The U.S. Supreme Court has decided that lower courts and the U.S. Patent and Trademark Office were correct in rejecting a patent for a method for handling energy hedge funds in its long-awaited decision in the case of Bilski v. Kappos.
The Court ruled that the Bilski claim was based on an abstract idea, and as such was not eligible for a patent. However, the court also rejected the ruling by the U.S. Court of Appeals for the Federal Circuit that a concept called the machine-or-transformation test was the only test that could be allowed for considering whether a a patent should be granted. That test considers whether the patent involves a machine or in some way transforms some object from one state to another.
According to Robert Tosti, an intellectual property attorney and Partner at Brown Rudnick in Boston, the U.S. Court of Appeals decision had a real impact on the ability of businesses to patent innovative ideas. The June 28 decision eases the restrictions a little. Tosti said that the appeals court decision had led to interpretations that came down pretty hard on any method to patent a business process.
Now, he said, the Supreme Court has made it clear that the law didn't provide for such limits. Instead, the court ruled that the machine-or-transformation test wasn't the only consideration, Tosti said. "More broadly, they said the result was right, but the test is only one way to see whether something is patentable, however, it's not the only way," said Tosti.
While it rejected the Bilski patent, the court did not provide any definitive test that could be used to determine what business processes might be patentable even though it agreed with the decision that abstract ideas could not be patented.
The Court also rejected the idea that business processes and methods aren't patentable.

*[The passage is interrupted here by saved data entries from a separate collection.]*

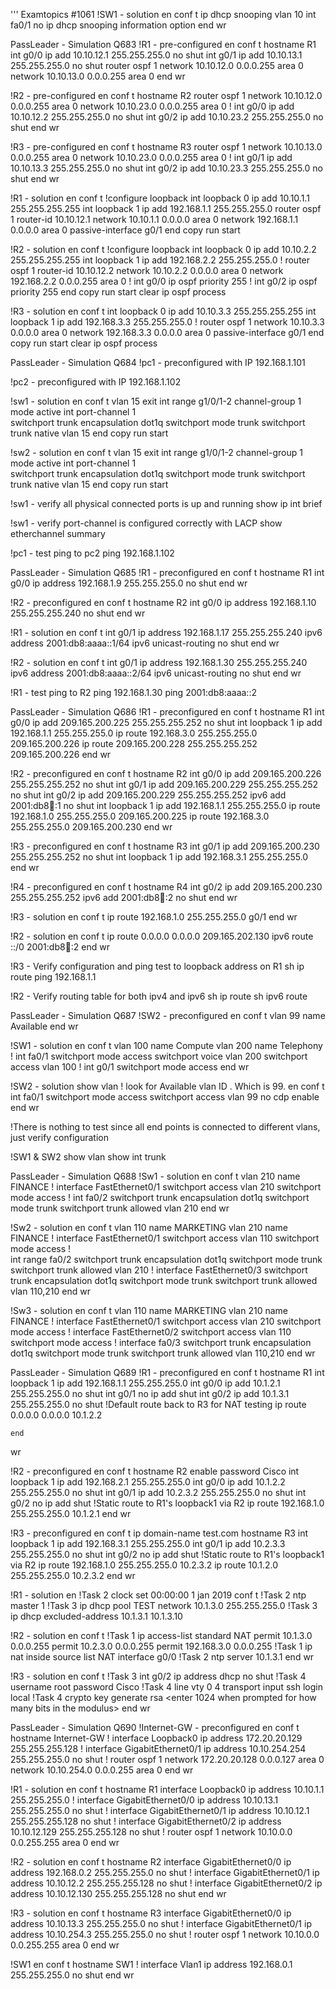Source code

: '''
Examtopics #1061
!SW1 - solution
en
conf t
	ip dhcp snooping vlan 10
	int fa0/1
		no ip dhcp snooping information option
      end
wr

PassLeader - Simulation Q683
!R1 - pre-configured
en
conf t
	hostname R1
	int g0/0
		ip add 10.10.12.1 255.255.255.0
		no shut
	int g0/1
		ip add 10.10.13.1 255.255.255.0
		no shut
	router ospf 1
		network 10.10.12.0 0.0.0.255 area 0
		network 10.10.13.0 0.0.0.255 area 0
	end
wr

!R2 - pre-configured
en
conf t
	hostname R2
	router ospf 1
		network 10.10.12.0 0.0.0.255 area 0
		network 10.10.23.0 0.0.0.255 area 0
	!
	int g0/0
		ip add 10.10.12.2 255.255.255.0
		no shut
	int g0/2
		ip add 10.10.23.2 255.255.255.0
		no shut
	end
wr

!R3 - pre-configured
en
conf t
	hostname R3
	router ospf 1
		network 10.10.13.0 0.0.0.255 area 0
		network 10.10.23.0 0.0.0.255 area 0
	!
	int g0/1
		ip add 10.10.13.3 255.255.255.0
		no shut
	int g0/2
		ip add 10.10.23.3 255.255.255.0
		no shut
	end
wr


!R1  - solution
en
conf t
	!configure loopback
	int loopback 0
		ip add 10.10.1.1 255.255.255.255
	int loopback 1
		ip add 192.168.1.1 255.255.255.0
	router ospf 1
		router-id 10.10.12.1
		network 10.10.1.1 0.0.0.0 area 0
		network 192.168.1.1 0.0.0.0 area 0
		passive-interface g0/1
		end
copy run start


!R2  - solution
en
conf t
	!configure loopback
	int loopback 0
		ip add 10.10.2.2 255.255.255.255
	int loopback 1
		ip add 192.168.2.2 255.255.255.0
	!
	router ospf 1
		router-id 10.10.12.2
		network 10.10.2.2 0.0.0.0 area 0
		network 192.168.2.2 0.0.0.255 area 0
	!
	int g0/0
		ip ospf priority 255
	!
	int g0/2
		ip ospf priority 255
	end
copy run start
clear ip ospf process 

!R3  - solution
en
conf t
	int loopback 0
		ip add 10.10.3.3 255.255.255.255
	int loopback 1
		ip add 192.168.3.3 255.255.255.0
	!
	router ospf 1
		network 10.10.3.3 0.0.0.0 area 0
		network 192.168.3.3 0.0.0.0 area 0
		passive-interface g0/1
		end
copy run start
clear ip ospf process 

PassLeader - Simulation Q684
!pc1 - preconfigured with IP
192.168.1.101

!pc2 - preconfigured with IP
192.168.1.102

!sw1  - solution
en
conf t
   vlan 15
   exit
   int range g1/0/1-2
	channel-group 1 mode active
   int port-channel 1	
	switchport trunk encapsulation dot1q
	switchport mode trunk
	switchport trunk native vlan 15
	end
copy run start

!sw2  - solution
en
conf t
   vlan 15
   exit
   int range g1/0/1-2
	channel-group 1 mode active
   int port-channel 1	
	switchport trunk encapsulation dot1q
	switchport mode trunk
	switchport trunk native vlan 15
	end
copy run start

!sw1 - verify all physical connected ports is up and running
show ip int brief

!sw1 - verify port-channel is configured correctly with LACP
show etherchannel summary

!pc1 - test ping to pc2
ping 192.168.1.102


PassLeader - Simulation Q685
!R1 - preconfigured
en
conf t
  hostname R1
  int g0/0
      ip address 192.168.1.9 255.255.255.0
      no shut
      end
wr

!R2 - preconfigured
en
conf t
  hostname R2
  int g0/0
      ip address 192.168.1.10 255.255.255.240
      no shut
      end
wr

!R1  - solution
en
conf t
  int g0/1
    ip address 192.168.1.17 255.255.255.240
    ipv6 address 2001:db8:aaaa::1/64
    ipv6 unicast-routing
    no shut
    end
wr

!R2  - solution
en
conf t
  int g0/1
    ip address 192.168.1.30 255.255.255.240
    ipv6 address 2001:db8:aaaa::2/64
    ipv6 unicast-routing
    no shut
    end
wr

!R1 - test ping to R2
ping 192.168.1.30
ping 2001:db8:aaaa::2


PassLeader - Simulation Q686
!R1 - preconfigured
en
conf t
  hostname R1
  int g0/0
      ip add 209.165.200.225 255.255.255.252
      no shut
  int loopback 1
      ip add 192.168.1.1 255.255.255.0
  ip route 192.168.3.0 255.255.255.0 209.165.200.226
  ip route 209.165.200.228 255.255.255.252 209.165.200.226
  end
wr


!R2 - preconfigured
en
conf t
  hostname R2
  int g0/0
      ip add 209.165.200.226 255.255.255.252
      no shut
  int g0/1
      ip add 209.165.200.229 255.255.255.252
      no shut
  int g0/2
     ip add 209.165.200.229 255.255.255.252
     ipv6 add 2001:db8:abcd::1
     no shut
  int loopback 1
     ip add 192.168.1.1 255.255.255.0
  ip route 192.168.1.0 255.255.255.0 209.165.200.225
  ip route 192.168.3.0 255.255.255.0 209.165.200.230
  end
wr

!R3 - preconfigured
en
conf t
  hostname R3
  int g0/1
     ip add 209.165.200.230 255.255.255.252
     no shut
  int loopback 1
     ip add 192.168.3.1 255.255.255.0
  end
wr


!R4 - preconfigured
en
conf t
  hostname R4
  int g0/2
     ip add 209.165.200.230 255.255.255.252
     ipv6 add 2001:db8:abcd::2
     no shut
  end
wr

!R3  - solution
en
conf t
   ip route 192.168.1.0 255.255.255.0 g0/1
  end
wr

!R2  - solution
en
conf t
   ip route 0.0.0.0 0.0.0.0 209.165.202.130
   ipv6 route ::/0 2001:db8:abcd::2
  end
wr

!R3 - Verify configuration and ping test to loopback address on R1
sh ip route
ping 192.168.1.1

!R2 - Verify routing table for both ipv4 and ipv6 
sh ip route
sh ipv6 route


PassLeader - Simulation Q687
!SW2 - preconfigured
en
conf t 
   vlan 99
      name Available
      end
wr



!SW1 - solution
en
conf t
  	vlan 100
            name Compute
	 vlan 200
		name Telephony
	!
	int fa0/1
		switchport mode access
		switchport voice vlan 200
		switchport access vlan 100
	!
	int g0/1
		switchport mode access
	end
wr

!SW2 - solution
show vlan
! look for Available vlan ID . Which is 99.
en
conf t
	int fa0/1
		switchport mode access
		switchport access vlan 99
		no cdp enable
	end
wr

!There is nothing to test since all end points is connected to different vlans, just verify configuration

!SW1 & SW2
show vlan
show int trunk

PassLeader - Simulation Q688
!Sw1 - solution
en
conf t
	vlan 210
		name FINANCE
	!
	interface FastEthernet0/1
		switchport access vlan 210
	 	switchport mode access
	!
	int fa0/2
		switchport  trunk encapsulation dot1q
		switchport mode trunk
		switchport trunk allowed vlan 210
		end
wr



!Sw2 - solution
en
conf t
	vlan 110
		name MARKETING
	vlan 210
		name FINANCE
	!
	interface FastEthernet0/1
		switchport access vlan 110
		switchport mode access
	!	
	int range fa0/2
		switchport  trunk encapsulation dot1q
		switchport mode trunk
		switchport trunk allowed vlan 210
	!
	interface FastEthernet0/3
		switchport trunk encapsulation dot1q
		switchport mode trunk
		switchport trunk allowed vlan 110,210
	end
wr

!Sw3 - solution
en
conf t
	vlan 110
		name MARKETING
	vlan 210
		name FINANCE
	!
	interface FastEthernet0/1
		switchport access vlan 210
		switchport mode access
	!
	interface FastEthernet0/2
		switchport access vlan 110
		switchport mode access
	!
	interface fa0/3
		switchport  trunk encapsulation dot1q
		switchport mode trunk
		switchport trunk allowed vlan 110,210
	end
wr




PassLeader - Simulation Q689
!R1 - preconfigured
en
conf t
	hostname R1
	int loopback 1
		ip add 192.168.1.1 255.255.255.0
	int g0/0
		ip add 10.1.2.1 255.255.255.0
		no shut
	int g0/1
		no ip add
		shut
	int g0/2
		ip add 10.1.3.1 255.255.255.0
		no shut
	!Default route back to R3 for NAT testing
	ip route 0.0.0.0 0.0.0.0 10.1.2.2

	end
wr

!R2 - preconfigured
en
conf t
	hostname R2
	enable password Cisco
	int loopback 1
		ip add 192.168.2.1 255.255.255.0
	int g0/0
		ip add 10.1.2.2 255.255.255.0
		no shut
	int g0/1
		ip add 10.2.3.2 255.255.255.0
		no shut
	int g0/2
		no ip add
		shut
	!Static route to R1's loopback1 via R2
	ip route 192.168.1.0 255.255.255.0 10.1.2.1
	end
wr

!R3 - preconfigured
en
conf t
	ip domain-name test.com
	hostname R3
	int loopback 1
		ip add 192.168.3.1 255.255.255.0
	int g0/1
		ip add 10.2.3.3 255.255.255.0
		no shut
	int g0/2
		no ip add 
		shut
	!Static route to R1's loopback1 via R2
	ip route 192.168.1.0 255.255.255.0 10.2.3.2
	ip route 10.1.2.0 255.255.255.0 10.2.3.2
	end
wr

!R1 - solution
en
!Task 2
clock set 00:00:00 1 jan 2019
conf t
	!Task 2
	ntp master 1
	!Task 3
	ip dhcp pool TEST
		network 10.1.3.0 255.255.255.0
	!Task 3
	ip dhcp excluded-address 10.1.3.1 10.1.3.10

!R2 - solution
en
conf t
	!Task 1
	ip access-list standard NAT
		permit 10.1.3.0 0.0.0.255
		permit 10.2.3.0 0.0.0.255
		permit 192.168.3.0 0.0.0.255
	!Task 1
	ip nat inside source list NAT interface g0/0
	!Task 2
	ntp server 10.1.3.1
	end
wr

!R3 - solution
en
conf t
	!Task 3
	int g0/2
		ip address dhcp
		no shut
	!Task 4
	username root password Cisco
	!Task 4
	line vty 0 4
		transport input ssh
		login local
	!Task 4
	crypto key generate rsa 
	<enter 1024 when prompted for how many bits in the modulus>
	end
wr

PassLeader - Simulation Q690
!Internet-GW - preconfigured
en
conf t
hostname Internet-GW
!
interface Loopback0
	ip address 172.20.20.129 255.255.255.128
!
interface GigabitEthernet0/1
	ip address 10.10.254.254 255.255.255.0
	no shut
!
router ospf 1
	network 172.20.20.128 0.0.0.127 area 0
	network 10.10.254.0 0.0.0.255 area 0
	end
wr

!R1 - solution
en 
conf t
hostname R1
interface Loopback0
	ip address 10.10.1.1 255.255.255.0
!
interface GigabitEthernet0/0
	ip address 10.10.13.1 255.255.255.0
	no shut
!
interface GigabitEthernet0/1
	ip address 10.10.12.1 255.255.255.128
	no shut
!
interface GigabitEthernet0/2
	ip address 10.10.12.129 255.255.255.128
	no shut
!
router ospf 1
	network 10.10.0.0 0.0.255.255 area 0
	end
wr


!R2 - solution
en
conf t
hostname R2
interface GigabitEthernet0/0
	ip address 192.168.0.2 255.255.255.0
	no shut
!
interface GigabitEthernet0/1
	ip address 10.10.12.2 255.255.255.128
	no shut
!
interface GigabitEthernet0/2
	ip address 10.10.12.130 255.255.255.128
	no shut
	end
wr


!R3 - solution
en 
conf t
hostname R3
interface GigabitEthernet0/0
	ip address 10.10.13.3 255.255.255.0
	no shut
!
interface GigabitEthernet0/1
	ip address 10.10.254.3 255.255.255.0
	no shut
!
router ospf 1
	network 10.10.0.0 0.0.255.255 area 0
	end
wr

!SW1
en
conf t
	hostname SW1
!
interface Vlan1
	ip address 192.168.0.1 255.255.255.0
	no shut
	end
wr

Professor Edgar also said that it was clear that the Court was concerned about allowing such patents to be too easy, according to Professor Harold Edgar at Columbia University School of Law. "Justice Kennedy talked about the need for a high bar for patents on business systems," in his opinion on the case, he said.
Professor Edgar said that the Court's decision was really quite narrow. It upheld the lower court decision rejecting the patent, and it rejected the test the lower court had been using to determine whether something was patentable, but it did not provide more than general guidance as to what constituted a valid test of patentability. He said this was because the Court found the decision very difficult to reach. "The fact that it came out on the last day shows that it's the longest in gestation this term," he said. "It shows that they see the issues as extremely difficult"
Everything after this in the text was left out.